I am given two concentric conductive spherical shells, one of radius $a$, and the other of radius $b$, with $b>a$. The space between these shells is filled with a dielectric of relative permittivity $\kappa$. The inner shell has a charge of $+q$ and the outer shell is grounded.
I would like to solve for the potential within the dielectric medium as a function of $r$, and use it to compute the surface charge density on the outer plate.

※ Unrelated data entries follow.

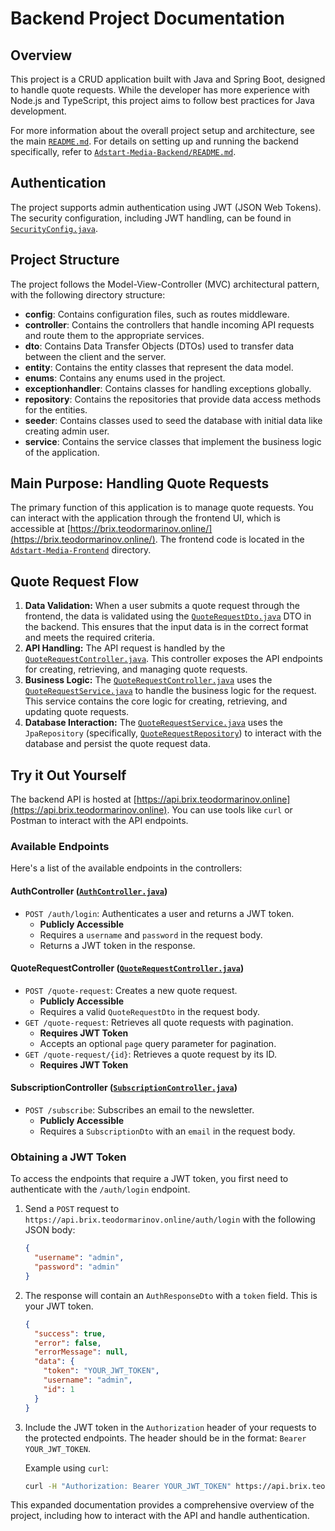# Backend Project Documentation

## Overview

This project is a CRUD application built with Java and Spring Boot, designed to handle quote requests. While the developer has more experience with Node.js and TypeScript, this project aims to follow best practices for Java development.

For more information about the overall project setup and architecture, see the main [`README.md`](README.md). For details on setting up and running the backend specifically, refer to [`Adstart-Media-Backend/README.md`](Adstart-Media-Backend/README.md).

## Authentication

The project supports admin authentication using JWT (JSON Web Tokens). The security configuration, including JWT handling, can be found in [`SecurityConfig.java`](Adstart-Media-Backend/src/main/java/com/teodor/backend/config/SecurityConfig.java).

## Project Structure

The project follows the Model-View-Controller (MVC) architectural pattern, with the following directory structure:

*   **config**: Contains configuration files, such as routes middleware.
*   **controller**: Contains the controllers that handle incoming API requests and route them to the appropriate services.
*   **dto**: Contains Data Transfer Objects (DTOs) used to transfer data between the client and the server.
*   **entity**: Contains the entity classes that represent the data model.
*   **enums**: Contains any enums used in the project.
*   **exceptionhandler**: Contains classes for handling exceptions globally.
*   **repository**: Contains the repositories that provide data access methods for the entities.
*   **seeder**: Contains classes used to seed the database with initial data like creating admin user.
*   **service**: Contains the service classes that implement the business logic of the application.

## Main Purpose: Handling Quote Requests

The primary function of this application is to manage quote requests. You can interact with the application through the frontend UI, which is accessible at [https://brix.teodormarinov.online/](https://brix.teodormarinov.online/). The frontend code is located in the [`Adstart-Media-Frontend`](Adstart-Media-Frontend) directory.

## Quote Request Flow

1.  **Data Validation:** When a user submits a quote request through the frontend, the data is validated using the [`QuoteRequestDto.java`](Adstart-Media-Backend/src/main/java/com/teodor/backend/dto/QuoteRequestDto.java) DTO in the backend. This ensures that the input data is in the correct format and meets the required criteria.
2.  **API Handling:** The API request is handled by the [`QuoteRequestController.java`](Adstart-Media-Backend/src/main/java/com/teodor/backend/controller/QuoteRequestController.java). This controller exposes the API endpoints for creating, retrieving, and managing quote requests.
3.  **Business Logic:** The [`QuoteRequestController.java`](Adstart-Media-Backend/src/main/java/com/teodor/backend/controller/QuoteRequestController.java) uses the [`QuoteRequestService.java`](Adstart-Media-Backend/src/main/java/com/teodor/backend/service/QuoteRequestService.java) to handle the business logic for the request. This service contains the core logic for creating, retrieving, and updating quote requests.
4.  **Database Interaction:** The [`QuoteRequestService.java`](Adstart-Media-Backend/src/main/java/com/teodor/backend/service/QuoteRequestService.java) uses the `JpaRepository` (specifically, [`QuoteRequestRepository`](Adstart-Media-Backend/src/main/java/com/teodor/backend/repository/QuoteRequestRepository.java)) to interact with the database and persist the quote request data.

## Try it Out Yourself

The backend API is hosted at [https://api.brix.teodormarinov.online](https://api.brix.teodormarinov.online). You can use tools like `curl` or Postman to interact with the API endpoints.

### Available Endpoints

Here's a list of the available endpoints in the controllers:

#### AuthController ([`AuthController.java`](Adstart-Media-Backend/src/main/java/com/teodor/backend/controller/AuthController.java))

*   `POST /auth/login`: Authenticates a user and returns a JWT token.
    *   **Publicly Accessible**
    *   Requires a `username` and `password` in the request body.
    *   Returns a JWT token in the response.

#### QuoteRequestController ([`QuoteRequestController.java`](Adstart-Media-Backend/src/main/java/com/teodor/backend/controller/QuoteRequestController.java))

*   `POST /quote-request`: Creates a new quote request.
    *   **Publicly Accessible**
    *   Requires a valid `QuoteRequestDto` in the request body.
*   `GET /quote-request`: Retrieves all quote requests with pagination.
    *   **Requires JWT Token**
    *   Accepts an optional `page` query parameter for pagination.
*   `GET /quote-request/{id}`: Retrieves a quote request by its ID.
    *   **Requires JWT Token**

#### SubscriptionController ([`SubscriptionController.java`](Adstart-Media-Backend/src/main/java/com/teodor/backend/controller/SubscriptionController.java))

*   `POST /subscribe`: Subscribes an email to the newsletter.
    *   **Publicly Accessible**
    *   Requires a `SubscriptionDto` with an `email` in the request body.

### Obtaining a JWT Token

To access the endpoints that require a JWT token, you first need to authenticate with the `/auth/login` endpoint.

1.  Send a `POST` request to `https://api.brix.teodormarinov.online/auth/login` with the following JSON body:

    ```json
    {
      "username": "admin",
      "password": "admin"
    }
    ```

2.  The response will contain an `AuthResponseDto` with a `token` field. This is your JWT token.

    ```json
    {
      "success": true,
      "error": false,
      "errorMessage": null,
      "data": {
        "token": "YOUR_JWT_TOKEN",
        "username": "admin",
        "id": 1
      }
    }
    ```

3.  Include the JWT token in the `Authorization` header of your requests to the protected endpoints. The header should be in the format: `Bearer YOUR_JWT_TOKEN`.

    Example using `curl`:

    ```bash
    curl -H "Authorization: Bearer YOUR_JWT_TOKEN" https://api.brix.teodormarinov.online/quote-request
    ```

This expanded documentation provides a comprehensive overview of the project, including how to interact with the API and handle authentication.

Considering Laplace Equation in Spherical Coordinates, the solution takes the form: $$V(r,\theta)=\sum_{l=0}^{\infty}{\bigg(A_l+\frac{B_l}{r^{l+1}}}\bigg)P_l(\cos\theta)$$
By spherical symmetry, we know that there exists no dependence on $\theta$, thus we need only to consider the first term in the summation: $$V(r)=A+\frac{B}{r}$$ We will need boundary conditions to determine $A$ and $B$. Consider the surface charge density on the inner plate: $$\sigma=\frac{+q}{4\pi a^2}$$ This surface charge is associated with a discontinuity of the Electric Field at $r=a$. Using Gauss Law considered in the vicinity of a surface charge: $$-\sigma=\epsilon_{above}\frac{\partial V_{above}}{\partial r}-\epsilon_{below}\frac{\partial V_{below}}{\partial r}\Biggr|_{r=a}$$ Since the shell is conductive, it is an equipotential i.e. $V_{below} = constant$. Thus the above formula reduces to: $$-\sigma=\kappa \epsilon_0 \frac{\partial V_{above}}{\partial r}\Biggr|_{r=a}$$ Substituting $\sigma$ and $\partial_r V_{above}$ we obtain: $$\frac{-q}{4\pi a^2}=\kappa \epsilon_0 \frac{-B}{a^2}$$ Simplifying: $$B=\frac{q}{4\pi \kappa \epsilon_0}$$ Applying the second boundary condition of the grounded potential $V(b)=0$: $$0=A+\frac{B}{b}$$ Rearranging and subsituting: $$A=\frac{-B}{b}=\frac{-q}{4\pi \kappa \epsilon_0 b}$$ Thus the potential in the bulk of the dielectric is given by: $$V(r)=\frac{q}{4\pi \kappa \epsilon_0}\biggr(\frac{1}{r}-\frac{1}{b}\biggr),\quad a < r < b$$ To compute the surface charge density at the outer shell, we need to consider the potential outside the outer shell $r>b$. We will repeat the process outside the shell.
Following a similar argument: $$V(r)=C+\frac{D}{r}$$ We have the boundary condition $V(b)=0$ thus: $$C+\frac{D}{b}=0$$ But we are missing a boundary condition...and now I'm stuck. We should probably get $C=D=0$, but I cannot justify it. Could someone justify it for me with another boundary condition, and some physical justification for it.
EDIT: I know that this is an overkill technique for a simple problem, the answer is $-q/{4\pi b^2}$ but I am trying to solve it as a boundary value problem for practice.